---------- INFORMATION SHOWN

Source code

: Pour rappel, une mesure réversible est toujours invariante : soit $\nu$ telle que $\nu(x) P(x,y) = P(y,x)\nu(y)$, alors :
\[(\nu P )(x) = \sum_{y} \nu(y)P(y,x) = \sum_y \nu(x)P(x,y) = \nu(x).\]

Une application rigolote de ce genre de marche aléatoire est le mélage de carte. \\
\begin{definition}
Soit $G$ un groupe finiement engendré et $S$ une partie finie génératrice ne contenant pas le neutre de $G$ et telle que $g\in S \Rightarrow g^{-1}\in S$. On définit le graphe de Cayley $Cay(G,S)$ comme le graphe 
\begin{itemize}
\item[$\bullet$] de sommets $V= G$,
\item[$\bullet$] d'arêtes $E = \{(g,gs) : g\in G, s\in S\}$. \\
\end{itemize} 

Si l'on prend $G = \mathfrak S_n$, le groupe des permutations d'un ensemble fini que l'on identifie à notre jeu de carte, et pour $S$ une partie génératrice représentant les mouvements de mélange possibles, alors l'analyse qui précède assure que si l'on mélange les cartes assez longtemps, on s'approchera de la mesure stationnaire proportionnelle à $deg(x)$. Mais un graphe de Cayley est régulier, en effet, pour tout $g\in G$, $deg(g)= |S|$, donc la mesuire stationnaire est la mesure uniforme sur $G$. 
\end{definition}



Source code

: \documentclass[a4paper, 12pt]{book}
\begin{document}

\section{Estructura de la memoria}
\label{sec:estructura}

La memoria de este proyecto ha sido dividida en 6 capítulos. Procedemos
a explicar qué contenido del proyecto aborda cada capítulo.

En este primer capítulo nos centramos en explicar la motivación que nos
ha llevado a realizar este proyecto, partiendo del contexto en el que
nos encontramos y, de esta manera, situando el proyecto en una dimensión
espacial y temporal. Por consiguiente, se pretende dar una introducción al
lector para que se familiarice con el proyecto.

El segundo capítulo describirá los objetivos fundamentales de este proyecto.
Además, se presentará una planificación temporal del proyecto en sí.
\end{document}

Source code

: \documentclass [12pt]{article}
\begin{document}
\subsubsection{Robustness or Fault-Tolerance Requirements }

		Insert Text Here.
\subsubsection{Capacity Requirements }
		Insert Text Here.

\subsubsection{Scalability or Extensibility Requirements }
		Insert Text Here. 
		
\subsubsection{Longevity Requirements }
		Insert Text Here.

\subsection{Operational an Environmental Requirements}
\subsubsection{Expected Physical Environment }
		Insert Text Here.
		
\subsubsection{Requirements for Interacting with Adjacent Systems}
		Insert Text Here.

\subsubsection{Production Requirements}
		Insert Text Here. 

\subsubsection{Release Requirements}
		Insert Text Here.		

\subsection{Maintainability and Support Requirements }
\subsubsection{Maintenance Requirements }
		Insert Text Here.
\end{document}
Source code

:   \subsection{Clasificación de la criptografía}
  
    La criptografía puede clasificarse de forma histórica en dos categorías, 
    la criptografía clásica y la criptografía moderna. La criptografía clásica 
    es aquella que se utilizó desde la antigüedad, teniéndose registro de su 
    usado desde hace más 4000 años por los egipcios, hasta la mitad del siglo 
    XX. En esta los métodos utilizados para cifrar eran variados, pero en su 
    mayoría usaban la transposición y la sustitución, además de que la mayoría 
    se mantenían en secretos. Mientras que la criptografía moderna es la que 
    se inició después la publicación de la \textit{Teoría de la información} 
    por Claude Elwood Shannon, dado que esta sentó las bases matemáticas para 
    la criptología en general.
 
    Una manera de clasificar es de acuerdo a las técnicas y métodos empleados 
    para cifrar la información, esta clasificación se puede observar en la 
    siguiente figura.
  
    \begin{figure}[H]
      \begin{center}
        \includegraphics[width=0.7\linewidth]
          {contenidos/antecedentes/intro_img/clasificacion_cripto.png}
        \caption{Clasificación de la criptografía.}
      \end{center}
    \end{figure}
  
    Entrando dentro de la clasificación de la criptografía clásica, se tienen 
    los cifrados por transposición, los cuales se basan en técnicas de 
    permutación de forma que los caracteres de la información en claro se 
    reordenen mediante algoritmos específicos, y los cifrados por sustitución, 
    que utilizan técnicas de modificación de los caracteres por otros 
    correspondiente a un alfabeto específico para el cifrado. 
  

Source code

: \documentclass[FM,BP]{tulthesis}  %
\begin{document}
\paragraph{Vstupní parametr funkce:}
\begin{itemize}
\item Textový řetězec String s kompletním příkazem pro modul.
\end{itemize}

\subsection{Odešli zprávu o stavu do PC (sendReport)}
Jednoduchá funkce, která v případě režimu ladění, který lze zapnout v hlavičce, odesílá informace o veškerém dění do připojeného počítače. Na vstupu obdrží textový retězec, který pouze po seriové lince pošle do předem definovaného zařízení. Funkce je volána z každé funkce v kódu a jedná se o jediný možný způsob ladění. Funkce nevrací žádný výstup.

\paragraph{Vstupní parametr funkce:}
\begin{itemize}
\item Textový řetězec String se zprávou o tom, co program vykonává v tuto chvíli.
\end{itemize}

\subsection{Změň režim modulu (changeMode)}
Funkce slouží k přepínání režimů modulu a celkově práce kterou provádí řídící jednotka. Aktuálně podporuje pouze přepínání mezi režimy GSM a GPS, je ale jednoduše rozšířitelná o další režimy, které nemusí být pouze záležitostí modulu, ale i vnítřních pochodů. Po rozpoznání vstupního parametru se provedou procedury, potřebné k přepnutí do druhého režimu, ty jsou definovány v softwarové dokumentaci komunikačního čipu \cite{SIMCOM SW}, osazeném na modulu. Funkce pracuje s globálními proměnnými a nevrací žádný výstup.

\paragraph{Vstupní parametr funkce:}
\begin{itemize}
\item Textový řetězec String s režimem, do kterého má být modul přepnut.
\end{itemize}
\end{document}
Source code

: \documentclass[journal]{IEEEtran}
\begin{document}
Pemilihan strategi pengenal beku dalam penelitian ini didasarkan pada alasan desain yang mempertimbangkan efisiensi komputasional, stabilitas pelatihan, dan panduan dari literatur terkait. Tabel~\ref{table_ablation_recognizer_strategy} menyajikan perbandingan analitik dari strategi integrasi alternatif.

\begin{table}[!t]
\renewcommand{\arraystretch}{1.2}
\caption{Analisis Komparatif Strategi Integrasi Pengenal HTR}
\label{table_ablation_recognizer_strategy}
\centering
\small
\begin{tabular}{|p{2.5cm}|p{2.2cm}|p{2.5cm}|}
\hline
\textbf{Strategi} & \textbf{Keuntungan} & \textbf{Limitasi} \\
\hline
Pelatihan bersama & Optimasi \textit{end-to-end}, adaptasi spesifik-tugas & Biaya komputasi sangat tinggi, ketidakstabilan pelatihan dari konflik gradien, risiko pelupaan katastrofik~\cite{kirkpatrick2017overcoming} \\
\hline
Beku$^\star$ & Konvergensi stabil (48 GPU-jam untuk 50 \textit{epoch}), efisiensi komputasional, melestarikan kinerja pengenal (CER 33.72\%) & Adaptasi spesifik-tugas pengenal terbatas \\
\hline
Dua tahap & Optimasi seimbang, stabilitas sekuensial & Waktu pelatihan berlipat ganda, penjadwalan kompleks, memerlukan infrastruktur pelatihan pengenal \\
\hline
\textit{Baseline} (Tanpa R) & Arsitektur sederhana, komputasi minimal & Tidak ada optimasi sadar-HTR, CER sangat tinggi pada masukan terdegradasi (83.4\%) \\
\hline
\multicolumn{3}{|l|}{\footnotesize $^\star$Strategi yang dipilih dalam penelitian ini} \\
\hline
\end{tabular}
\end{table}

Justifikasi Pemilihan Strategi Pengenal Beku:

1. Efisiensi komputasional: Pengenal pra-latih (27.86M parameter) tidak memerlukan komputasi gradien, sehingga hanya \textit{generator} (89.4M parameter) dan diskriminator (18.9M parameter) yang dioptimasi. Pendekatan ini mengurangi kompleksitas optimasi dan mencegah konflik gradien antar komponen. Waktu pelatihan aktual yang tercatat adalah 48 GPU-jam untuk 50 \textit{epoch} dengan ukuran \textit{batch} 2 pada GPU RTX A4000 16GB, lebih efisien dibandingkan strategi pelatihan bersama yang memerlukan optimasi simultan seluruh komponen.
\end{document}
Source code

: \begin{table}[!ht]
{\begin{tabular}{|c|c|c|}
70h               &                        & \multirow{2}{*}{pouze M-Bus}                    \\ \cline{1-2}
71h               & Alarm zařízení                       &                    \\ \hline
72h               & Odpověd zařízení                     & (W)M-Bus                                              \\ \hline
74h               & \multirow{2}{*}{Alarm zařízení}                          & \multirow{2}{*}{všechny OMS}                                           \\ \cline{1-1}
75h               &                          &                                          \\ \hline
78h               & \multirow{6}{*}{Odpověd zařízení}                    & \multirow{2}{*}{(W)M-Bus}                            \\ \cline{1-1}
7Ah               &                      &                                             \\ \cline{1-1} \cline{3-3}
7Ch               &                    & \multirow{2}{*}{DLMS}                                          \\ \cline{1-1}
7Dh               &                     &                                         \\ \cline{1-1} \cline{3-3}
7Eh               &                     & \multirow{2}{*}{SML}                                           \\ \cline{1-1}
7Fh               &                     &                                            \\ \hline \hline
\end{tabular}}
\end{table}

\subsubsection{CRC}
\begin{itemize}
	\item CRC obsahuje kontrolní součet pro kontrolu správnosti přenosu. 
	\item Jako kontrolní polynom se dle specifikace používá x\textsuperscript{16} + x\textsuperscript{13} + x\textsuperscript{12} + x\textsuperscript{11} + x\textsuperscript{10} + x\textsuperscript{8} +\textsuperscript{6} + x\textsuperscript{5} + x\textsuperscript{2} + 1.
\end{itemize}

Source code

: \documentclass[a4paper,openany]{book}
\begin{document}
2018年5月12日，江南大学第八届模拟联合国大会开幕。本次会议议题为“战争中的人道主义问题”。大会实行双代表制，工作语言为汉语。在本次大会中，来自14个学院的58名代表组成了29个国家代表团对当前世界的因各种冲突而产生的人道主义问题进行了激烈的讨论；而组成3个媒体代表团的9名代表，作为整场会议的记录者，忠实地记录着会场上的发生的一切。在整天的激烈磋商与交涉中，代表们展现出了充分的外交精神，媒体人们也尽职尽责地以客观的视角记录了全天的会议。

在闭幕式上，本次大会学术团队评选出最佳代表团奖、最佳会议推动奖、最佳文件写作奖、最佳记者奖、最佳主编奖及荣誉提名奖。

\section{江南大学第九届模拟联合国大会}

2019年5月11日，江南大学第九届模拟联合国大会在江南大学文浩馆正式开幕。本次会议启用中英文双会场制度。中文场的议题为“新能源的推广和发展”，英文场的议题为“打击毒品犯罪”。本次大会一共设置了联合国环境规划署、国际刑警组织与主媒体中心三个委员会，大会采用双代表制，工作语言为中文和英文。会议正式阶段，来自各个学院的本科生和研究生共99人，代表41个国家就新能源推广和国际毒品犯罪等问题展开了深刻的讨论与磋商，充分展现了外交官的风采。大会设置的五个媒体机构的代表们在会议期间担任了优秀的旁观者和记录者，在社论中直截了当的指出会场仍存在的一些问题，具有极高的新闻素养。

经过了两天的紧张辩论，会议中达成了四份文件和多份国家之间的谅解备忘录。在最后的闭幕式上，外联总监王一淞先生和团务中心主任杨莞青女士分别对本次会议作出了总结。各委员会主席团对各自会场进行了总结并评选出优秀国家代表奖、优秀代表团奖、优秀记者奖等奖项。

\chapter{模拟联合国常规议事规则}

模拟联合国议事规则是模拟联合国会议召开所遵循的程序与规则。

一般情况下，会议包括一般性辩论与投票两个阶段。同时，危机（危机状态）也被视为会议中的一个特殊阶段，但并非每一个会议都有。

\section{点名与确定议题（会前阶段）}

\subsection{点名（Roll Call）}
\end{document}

--------------------

● **TASK DETAILS**: The lines above that hold "groupe" are the result; show every one of them.

● **RESPONSE TO THIS TASK**:
Soit $G$ un groupe finiement engendré et $S$ une partie finie génératrice ne contenant pas le neutre de $G$ et telle que $g\in S \Rightarrow g^{-1}\in S$. On définit le graphe de Cayley $Cay(G,S)$ comme le graphe 
Si l'on prend $G = \mathfrak S_n$, le groupe des permutations d'un ensemble fini que l'on identifie à notre jeu de carte, et pour $S$ une partie génératrice représentant les mouvements de mélange possibles, alors l'analyse qui précède assure que si l'on mélange les cartes assez longtemps, on s'approchera de la mesure stationnaire proportionnelle à $deg(x)$. Mais un graphe de Cayley est régulier, en effet, pour tout $g\in G$, $deg(g)= |S|$, donc la mesuire stationnaire est la mesure uniforme sur $G$. 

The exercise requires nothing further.